Dataset entries

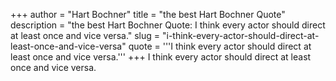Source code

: +++
author = "Hart Bochner"
title = "the best Hart Bochner Quote"
description = "the best Hart Bochner Quote: I think every actor should direct at least once and vice versa."
slug = "i-think-every-actor-should-direct-at-least-once-and-vice-versa"
quote = '''I think every actor should direct at least once and vice versa.'''
+++
I think every actor should direct at least once and vice versa.
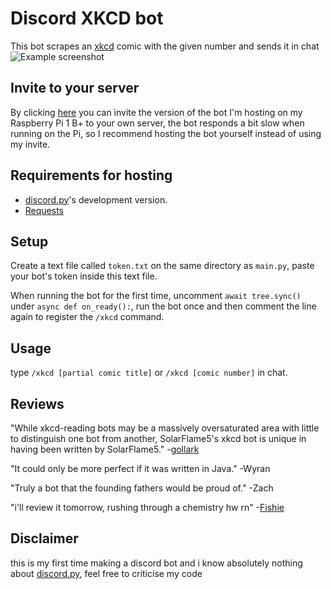 # Discord XKCD bot
This bot scrapes an [xkcd](https://xkcd.com/) comic with the given number and sends it in chat
![Example screenshot](screenshots/example.png)
## Invite to your server
By clicking [here](https://discord.com/api/oauth2/authorize?client_id=978295243856285747&permissions=274877908992&scope=bot%20applications.commands) you can invite the version of the bot I'm hosting on my Raspberry Pi 1 B+ to your own server, the bot responds a bit slow when running on the Pi, so I recommend hosting the bot yourself instead of using my invite.
## Requirements for hosting
- [discord.py](https://github.com/Rapptz/discord.py)'s development version.
- [Requests](https://github.com/psf/requests)
## Setup
Create a text file called `token.txt` on the same directory as `main.py`, paste your bot's token inside this text file.

When running the bot for the first time, uncomment `await tree.sync()` under `async def on_ready():`, run the bot once and then comment the line again to register the `/xkcd` command.
## Usage
type `/xkcd [partial comic title]` or `/xkcd [comic number]` in chat.
## Reviews
"While xkcd-reading bots may be a massively oversaturated area with little to distinguish one bot from another, SolarFlame5's xkcd bot is unique in having been written by SolarFlame5." -[gollark](https://www.osmarks.net/)

"It could only be more perfect if it was written in Java." -Wyran

"Truly a bot that the founding fathers would be proud of." -Zach

"i'll review it tomorrow, rushing through a chemistry hw rn" -[Fishie](https://github.com/MuhammedAliSolkar)
## Disclaimer
this is my first time making a discord bot and i know absolutely nothing about [discord.py](https://github.com/Rapptz/discord.py), feel free to criticise my code
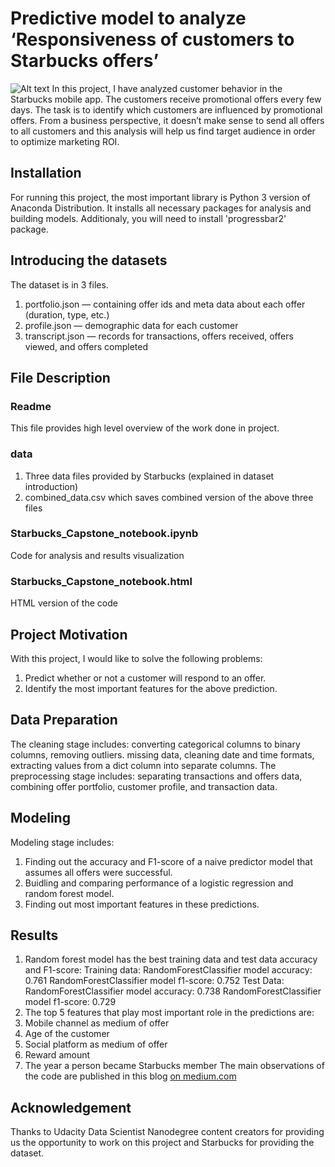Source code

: # Predictive model to analyze ‘Responsiveness of customers to Starbucks offers’
![Alt text](https://www.bakingbusiness.com/ext/resources/2019/4/04292019/StarbucksRewardsApp_Lead.jpg?1556306856=true "Starbucks-Capstone-Project")
In this project, I have analyzed customer behavior in the Starbucks mobile app. The customers receive promotional offers every few days. The task is to identify which customers are influenced by promotional offers. From a business perspective, it doesn’t make sense to send all offers to all customers and this analysis will help us find target audience in order to optimize marketing ROI.
## Installation
For running this project, the most important library is Python 3 version of Anaconda Distribution. It installs all necessary packages for analysis and building models. Additionaly, you will need to install 'progressbar2' package.
## Introducing the datasets
The dataset is in 3 files. 
  1. portfolio.json — containing offer ids and meta data about each offer (duration, type, etc.)
  2. profile.json — demographic data for each customer
  3. transcript.json — records for transactions, offers received, offers viewed, and offers completed
## File Description
### Readme
This file provides high level overview of the work done in project.
### data
1. Three data files provided by Starbucks (explained in dataset introduction)
2. combined_data.csv which saves combined version of the above three files
### Starbucks_Capstone_notebook.ipynb
Code for analysis and results visualization
### Starbucks_Capstone_notebook.html
HTML version of the code
## Project Motivation
With this project, I would like to solve the following problems:
1. Predict whether or not a customer will respond to an offer.
2. Identify the most important features for the above prediction.
## Data Preparation
The cleaning stage includes: converting categorical columns to binary columns, removing outliers. missing data, cleaning date and time formats, extracting values from a dict column into separate columns.
The preprocessing stage includes: separating transactions and offers data, combining offer portfolio, customer profile, and transaction data.
## Modeling
Modeling stage includes: 
1. Finding out the accuracy and F1-score of a naive predictor model that assumes all offers were successful. 
2. Buidling and comparing performance of a logistic regression and random forest model. 
3. Finding out most important features in these predictions.
## Results
1. Random forest model has the best training data and test data accuracy and F1-score: 
  Training data:
    RandomForestClassifier model accuracy: 0.761
    RandomForestClassifier model f1-score: 0.752 
  Test Data:
    RandomForestClassifier model accuracy: 0.738
    RandomForestClassifier model f1-score: 0.729
2. The top 5 features that play most important role in the predictions are:
  1. Mobile channel as medium of offer
  2. Age of the customer
  3. Social platform as medium of offer
  4. Reward amount
  5. The year a person became Starbucks member
The main observations of the code are published in this blog [on medium.com](https://medium.com/starbucks-capstone-project/introduction-490213b1f474)
## Acknowledgement
Thanks to Udacity Data Scientist Nanodegree content creators for providing us the opportunity to work on this project and Starbucks for providing the dataset.
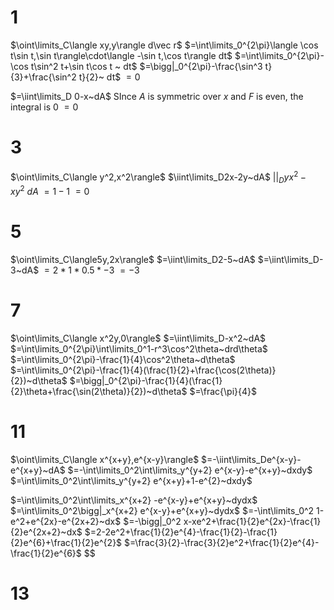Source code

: # 1

$\oint\limits_C\langle xy,y\rangle d\vec r$
$=\int\limits_0^{2\pi}\langle \cos t\sin t,\sin t\rangle\cdot\langle -\sin t,\cos t\rangle dt$
$=\int\limits_0^{2\pi}-\cos t\sin^2 t+\sin t\cos t ~ dt$
$=\bigg|_0^{2\pi}-\frac{\sin^3 t}{3}+\frac{\sin^2 t}{2}~ dt$
$=0$

$=\iint\limits_D 0-x~dA$
SInce $A$ is symmetric over $x$ and $F$ is even, the integral is $0$
$=0$

# 3

$\oint\limits_C\langle y^2,x^2\rangle$
$\iint\limits_D2x-2y~dA$
$\bigg|\bigg|_Dyx^2-xy^2~dA$
$=1-1$
$=0$

# 5

$\oint\limits_C\langle5y,2x\rangle$
$=\iint\limits_D2-5~dA$
$=\iint\limits_D-3~dA$
$=2*1*0.5*-3$
$=-3$

# 7

$\oint\limits_C\langle x^2y,0\rangle$
$=\iint\limits_D-x^2~dA$
$=\int\limits_0^{2\pi}\int\limits_0^1-r^3\cos^2\theta~drd\theta$
$=\int\limits_0^{2\pi}-\frac{1}{4}\cos^2\theta~d\theta$
$=\int\limits_0^{2\pi}-\frac{1}{4}(\frac{1}{2}+\frac{\cos(2\theta)}{2})~d\theta$
$=\bigg|_0^{2\pi}-\frac{1}{4}(\frac{1}{2}\theta+\frac{\sin(2\theta)}{2})~d\theta$
$=\frac{\pi}{4}$

# 11

$\oint\limits_C\langle x^{x+y},e^{x-y}\rangle$
$=-\iint\limits_De^{x-y}-e^{x+y}~dA$
$=-\int\limits_0^2\int\limits_y^{y+2} e^{x-y}-e^{x+y}~dxdy$
$=\int\limits_0^2\int\limits_y^{y+2} e^{x+y}+1-e^{2}~dxdy$


$=\int\limits_0^2\int\limits_x^{x+2} -e^{x-y}+e^{x+y}~dydx$
$=\int\limits_0^2\bigg|_x^{x+2} e^{x-y}+e^{x+y}~dydx$
$=-\int\limits_0^2 1-e^2+e^{2x}-e^{2x+2}~dx$
$=-\bigg|_0^2 x-xe^2+\frac{1}{2}e^{2x}-\frac{1}{2}e^{2x+2}~dx$
$=2-2e^2+\frac{1}{2}e^{4}-\frac{1}{2}-\frac{1}{2}e^{6}+\frac{1}{2}e^{2}$
$=\frac{3}{2}-\frac{3}{2}e^2+\frac{1}{2}e^{4}-\frac{1}{2}e^{6}$
$$

# 13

(DIRECTIONS)
Word for word, reproduce all of the entries above and omit the pictures.

(RESULT OF THE TASK)
Source code

: +++
author = "Hart Bochner"
title = "the best Hart Bochner Quote"
description = "the best Hart Bochner Quote: I think every actor should direct at least once and vice versa."
slug = "i-think-every-actor-should-direct-at-least-once-and-vice-versa"
quote = '''I think every actor should direct at least once and vice versa.'''
+++
I think every actor should direct at least once and vice versa.
 # Discord XKCD bot
This bot scrapes an [xkcd](https://xkcd.com/) comic with the given number and sends it in chat
![Example screenshot](screenshots/example.png)
## Invite to your server
By clicking [here](https://discord.com/api/oauth2/authorize?client_id=978295243856285747&permissions=274877908992&scope=bot%20applications.commands) you can invite the version of the bot I'm hosting on my Raspberry Pi 1 B+ to your own server, the bot responds a bit slow when running on the Pi, so I recommend hosting the bot yourself instead of using my invite.
## Requirements for hosting
- [discord.py](https://github.com/Rapptz/discord.py)'s development version.
- [Requests](https://github.com/psf/requests)
## Setup
Create a text file called `token.txt` on the same directory as `main.py`, paste your bot's token inside this text file.

When running the bot for the first time, uncomment `await tree.sync()` under `async def on_ready():`, run the bot once and then comment the line again to register the `/xkcd` command.
## Usage
type `/xkcd [partial comic title]` or `/xkcd [comic number]` in chat.
## Reviews
"While xkcd-reading bots may be a massively oversaturated area with little to distinguish one bot from another, SolarFlame5's xkcd bot is unique in having been written by SolarFlame5." -[gollark](https://www.osmarks.net/)

"It could only be more perfect if it was written in Java." -Wyran

"Truly a bot that the founding fathers would be proud of." -Zach

"i'll review it tomorrow, rushing through a chemistry hw rn" -[Fishie](https://github.com/MuhammedAliSolkar)
## Disclaimer
this is my first time making a discord bot and i know absolutely nothing about [discord.py](https://github.com/Rapptz/discord.py), feel free to criticise my code
Source code

: # Predictive model to analyze ‘Responsiveness of customers to Starbucks offers’
![Alt text](https://www.bakingbusiness.com/ext/resources/2019/4/04292019/StarbucksRewardsApp_Lead.jpg?1556306856=true "Starbucks-Capstone-Project")
In this project, I have analyzed customer behavior in the Starbucks mobile app. The customers receive promotional offers every few days. The task is to identify which customers are influenced by promotional offers. From a business perspective, it doesn’t make sense to send all offers to all customers and this analysis will help us find target audience in order to optimize marketing ROI.
## Installation
For running this project, the most important library is Python 3 version of Anaconda Distribution. It installs all necessary packages for analysis and building models. Additionaly, you will need to install 'progressbar2' package.
## Introducing the datasets
The dataset is in 3 files. 
  1. portfolio.json — containing offer ids and meta data about each offer (duration, type, etc.)
  2. profile.json — demographic data for each customer
  3. transcript.json — records for transactions, offers received, offers viewed, and offers completed
## File Description
### Readme
This file provides high level overview of the work done in project.
### data
1. Three data files provided by Starbucks (explained in dataset introduction)
2. combined_data.csv which saves combined version of the above three files
### Starbucks_Capstone_notebook.ipynb
Code for analysis and results visualization
### Starbucks_Capstone_notebook.html
HTML version of the code
## Project Motivation
With this project, I would like to solve the following problems:
1. Predict whether or not a customer will respond to an offer.
2. Identify the most important features for the above prediction.
## Data Preparation
The cleaning stage includes: converting categorical columns to binary columns, removing outliers. missing data, cleaning date and time formats, extracting values from a dict column into separate columns.
The preprocessing stage includes: separating transactions and offers data, combining offer portfolio, customer profile, and transaction data.
## Modeling
Modeling stage includes: 
1. Finding out the accuracy and F1-score of a naive predictor model that assumes all offers were successful. 
2. Buidling and comparing performance of a logistic regression and random forest model. 
3. Finding out most important features in these predictions.
## Results
1. Random forest model has the best training data and test data accuracy and F1-score: 
  Training data:
    RandomForestClassifier model accuracy: 0.761
    RandomForestClassifier model f1-score: 0.752 
  Test Data:
    RandomForestClassifier model accuracy: 0.738
    RandomForestClassifier model f1-score: 0.729
2. The top 5 features that play most important role in the predictions are:
  1. Mobile channel as medium of offer
  2. Age of the customer
  3. Social platform as medium of offer
  4. Reward amount
  5. The year a person became Starbucks member
The main observations of the code are published in this blog [on medium.com](https://medium.com/starbucks-capstone-project/introduction-490213b1f474)
## Acknowledgement
Thanks to Udacity Data Scientist Nanodegree content creators for providing us the opportunity to work on this project and Starbucks for providing the dataset.
Source code

: # 1

$\oint\limits_C\langle xy,y\rangle d\vec r$
$=\int\limits_0^{2\pi}\langle \cos t\sin t,\sin t\rangle\cdot\langle -\sin t,\cos t\rangle dt$
$=\int\limits_0^{2\pi}-\cos t\sin^2 t+\sin t\cos t ~ dt$
$=\bigg|_0^{2\pi}-\frac{\sin^3 t}{3}+\frac{\sin^2 t}{2}~ dt$
$=0$

$=\iint\limits_D 0-x~dA$
SInce $A$ is symmetric over $x$ and $F$ is even, the integral is $0$
$=0$

# 3

$\oint\limits_C\langle y^2,x^2\rangle$
$\iint\limits_D2x-2y~dA$
$\bigg|\bigg|_Dyx^2-xy^2~dA$
$=1-1$
$=0$

# 5

$\oint\limits_C\langle5y,2x\rangle$
$=\iint\limits_D2-5~dA$
$=\iint\limits_D-3~dA$
$=2*1*0.5*-3$
$=-3$

# 7

$\oint\limits_C\langle x^2y,0\rangle$
$=\iint\limits_D-x^2~dA$
$=\int\limits_0^{2\pi}\int\limits_0^1-r^3\cos^2\theta~drd\theta$
$=\int\limits_0^{2\pi}-\frac{1}{4}\cos^2\theta~d\theta$
$=\int\limits_0^{2\pi}-\frac{1}{4}(\frac{1}{2}+\frac{\cos(2\theta)}{2})~d\theta$
$=\bigg|_0^{2\pi}-\frac{1}{4}(\frac{1}{2}\theta+\frac{\sin(2\theta)}{2})~d\theta$
$=\frac{\pi}{4}$

# 11

$\oint\limits_C\langle x^{x+y},e^{x-y}\rangle$
$=-\iint\limits_De^{x-y}-e^{x+y}~dA$
$=-\int\limits_0^2\int\limits_y^{y+2} e^{x-y}-e^{x+y}~dxdy$
$=\int\limits_0^2\int\limits_y^{y+2} e^{x+y}+1-e^{2}~dxdy$


$=\int\limits_0^2\int\limits_x^{x+2} -e^{x-y}+e^{x+y}~dydx$
$=\int\limits_0^2\bigg|_x^{x+2} e^{x-y}+e^{x+y}~dydx$
$=-\int\limits_0^2 1-e^2+e^{2x}-e^{2x+2}~dx$
$=-\bigg|_0^2 x-xe^2+\frac{1}{2}e^{2x}-\frac{1}{2}e^{2x+2}~dx$
$=2-2e^2+\frac{1}{2}e^{4}-\frac{1}{2}-\frac{1}{2}e^{6}+\frac{1}{2}e^{2}$
$=\frac{3}{2}-\frac{3}{2}e^2+\frac{1}{2}e^{4}-\frac{1}{2}e^{6}$
$$

# 13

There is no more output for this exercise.